Lembro de você bêbada e sorrindo no mar com aquela blusa amarela. Como você fedia cerveja por toda sua pele branca quando bebia. Tudo era sol e tão azul, parecíamos ricas, mas seu cheiro me incomodava muito... é que eu me lembrava sempre daqueles garotos alcoólatras que amei em outra juventude. Eu não queria abraço de jeito nenhum e você me beijava a força, sempre muito romântica quando estava bêbada, talvez... talvez eu atraia esse tipo.

Os viciados, os entorpecidos, os que tem problemas com os pais, os que sabem fazer poesias bonitas e desenham nos meus papéis quando menos espero, os que dizem que me amam muito rápido, me deixando assustada. Eu sempre atraio esse tipo que sabe tocar um instrumento. Eles sempre sabem as letras das músicas mais difíceis, me pedem em casamento enquanto cozinhamos, beijam meu pescoço quando não estou vendo, tomam banho comigo contando da infância, e juram mil coisas que eu já escutei.

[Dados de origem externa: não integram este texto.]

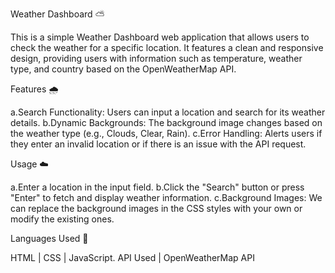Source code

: Weather Dashboard ⛅

This is a simple Weather Dashboard web application that allows users to check the weather for a specific location. It features a clean and responsive design, providing users with information such as temperature, weather type, and country based on the OpenWeatherMap API.

Features 🌧️

a.Search Functionality: Users can input a location and search for its weather details.
b.Dynamic Backgrounds: The background image changes based on the weather type (e.g., Clouds, Clear, Rain).
c.Error Handling: Alerts users if they enter an invalid location or if there is an issue with the API request.

Usage ☁️

a.Enter a location in the input field.
b.Click the "Search" button or press "Enter" to fetch and display weather information.
c.Background Images: We can replace the background images in the CSS styles with your own or modify the existing ones.

Languages Used 🌈

HTML | CSS | JavaScript.
API Used | OpenWeatherMap API
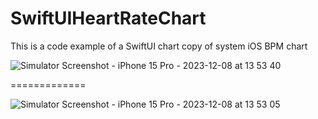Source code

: # SwiftUIHeartRateChart

This is a code example of a SwiftUI chart copy of system iOS BPM chart

![Simulator Screenshot - iPhone 15 Pro - 2023-12-08 at 13 53 40](https://github.com/Gashedov/SwiftUIHeartRateChart/assets/39625584/ef54bca3-5805-4a12-a646-e5d747705375)

=============

![Simulator Screenshot - iPhone 15 Pro - 2023-12-08 at 13 53 05](https://github.com/Gashedov/SwiftUIHeartRateChart/assets/39625584/d06229bc-d1d0-4d7f-af18-089f222869bb)
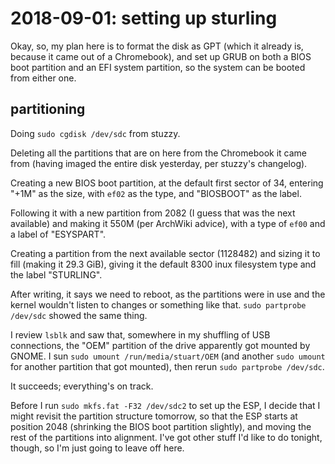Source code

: # 2018-09-01: setting up sturling

Okay, so, my plan here is to format the disk as GPT (which it already is, because it came out of a Chromebook), and set up GRUB on both a BIOS boot partition and an EFI system partition, so the system can be booted from either one.

## partitioning

Doing `sudo cgdisk /dev/sdc` from stuzzy.

Deleting all the partitions that are on here from the Chromebook it came from (having imaged the entire disk yesterday, per stuzzy's changelog).

Creating a new BIOS boot partition, at the default first sector of 34, entering "+1M" as the size, with `ef02` as the type, and "BIOSBOOT" as the label.

Following it with a new partition from 2082 (I guess that was the next available) and making it 550M (per ArchWiki advice), with a type of `ef00` and a label of "ESYSPART".

Creating a partition from the next available sector (1128482) and sizing it to fill (making it 29.3 GiB), giving it the default 8300 inux filesystem type and the label "STURLING".

After writing, it says we need to reboot, as the partitions were in use and the kernel wouldn't listen to changes or something like that. `sudo partprobe /dev/sdc` showed the same thing.

I review `lsblk` and saw that, somewhere in my shuffling of USB connections, the "OEM" partition of the drive apparently got mounted by GNOME. I sun `sudo umount /run/media/stuart/OEM` (and another `sudo umount` for another partition that got mounted), then rerun `sudo partprobe /dev/sdc`.

It succeeds; everything's on track.

Before I run `sudo mkfs.fat -F32 /dev/sdc2` to set up the ESP, I decide that I might revisit the partition structure tomorrow, so that the ESP starts at position 2048 (shrinking the BIOS boot partition slightly), and moving the rest of the partitions into alignment. I've got other stuff I'd like to do tonight, though, so I'm just going to leave off here.
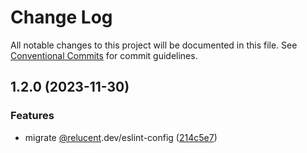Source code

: # Change Log

All notable changes to this project will be documented in this file.
See [Conventional Commits](https://conventionalcommits.org) for commit guidelines.

## 1.2.0 (2023-11-30)


### Features

* migrate [@relucent](https://github.com/relucent).dev/eslint-config ([214c5e7](https://github.com/RelucentDev/relucent-pkg/commit/214c5e74d5ad21c09bcc2a2913bffd2716979bf0))
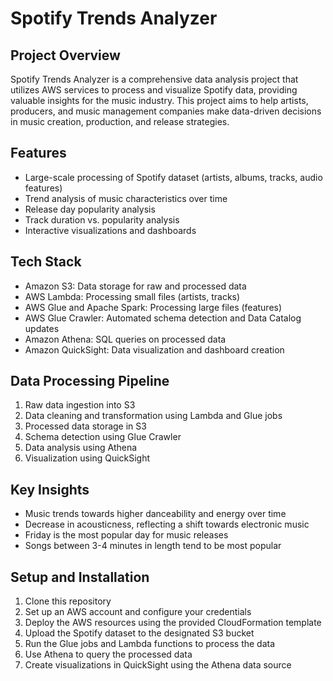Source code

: # Spotify Trends Analyzer

## Project Overview

Spotify Trends Analyzer is a comprehensive data analysis project that utilizes AWS services to process and visualize Spotify data, providing valuable insights for the music industry. This project aims to help artists, producers, and music management companies make data-driven decisions in music creation, production, and release strategies.

## Features

- Large-scale processing of Spotify dataset (artists, albums, tracks, audio features)
- Trend analysis of music characteristics over time
- Release day popularity analysis
- Track duration vs. popularity analysis
- Interactive visualizations and dashboards

## Tech Stack

- Amazon S3: Data storage for raw and processed data
- AWS Lambda: Processing small files (artists, tracks)
- AWS Glue and Apache Spark: Processing large files (features)
- AWS Glue Crawler: Automated schema detection and Data Catalog updates
- Amazon Athena: SQL queries on processed data
- Amazon QuickSight: Data visualization and dashboard creation

## Data Processing Pipeline

1. Raw data ingestion into S3
2. Data cleaning and transformation using Lambda and Glue jobs
3. Processed data storage in S3
4. Schema detection using Glue Crawler
5. Data analysis using Athena
6. Visualization using QuickSight

## Key Insights

- Music trends towards higher danceability and energy over time
- Decrease in acousticness, reflecting a shift towards electronic music
- Friday is the most popular day for music releases
- Songs between 3-4 minutes in length tend to be most popular

## Setup and Installation

1. Clone this repository
2. Set up an AWS account and configure your credentials
3. Deploy the AWS resources using the provided CloudFormation template
4. Upload the Spotify dataset to the designated S3 bucket
5. Run the Glue jobs and Lambda functions to process the data
6. Use Athena to query the processed data
7. Create visualizations in QuickSight using the Athena data source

Eu atraio muito esse tipo que faz amor comigo de um jeito que me sinto uma atriz de cinema sendo assistida por uma plateia grande, numa tela tridimensional onde todas as cores e formas são perfeitas. Um filme com uma trilha sonora de arrepiar os pêlos dos braços e onde meus gemidos são altos e misturados com risadas em que os adultos são obrigados a tamparem os olhos das crianças.

Lembro de você preocupada com seu cabelo crescendo, você nunca teve um pingo de vaidade, mas com o cabelo tinha. Sempre dizia que ele ia crescer mas não aguentava e cortava. Eu te dei um batom uma vez, mas pouquíssimas vezes vi tua boca rosada. Você adorava beijar, adorava tanto que ignorou toda nossa trajetória por um que não era meu. Por um de quem não gostou de ver o nosso amor naquela saída que não tinha nada a ver com a nosso rotina mais... ah, eu achava que éramos uma só. Que nossas diferenças nos ajudavam... nunca imaginei que seria assim...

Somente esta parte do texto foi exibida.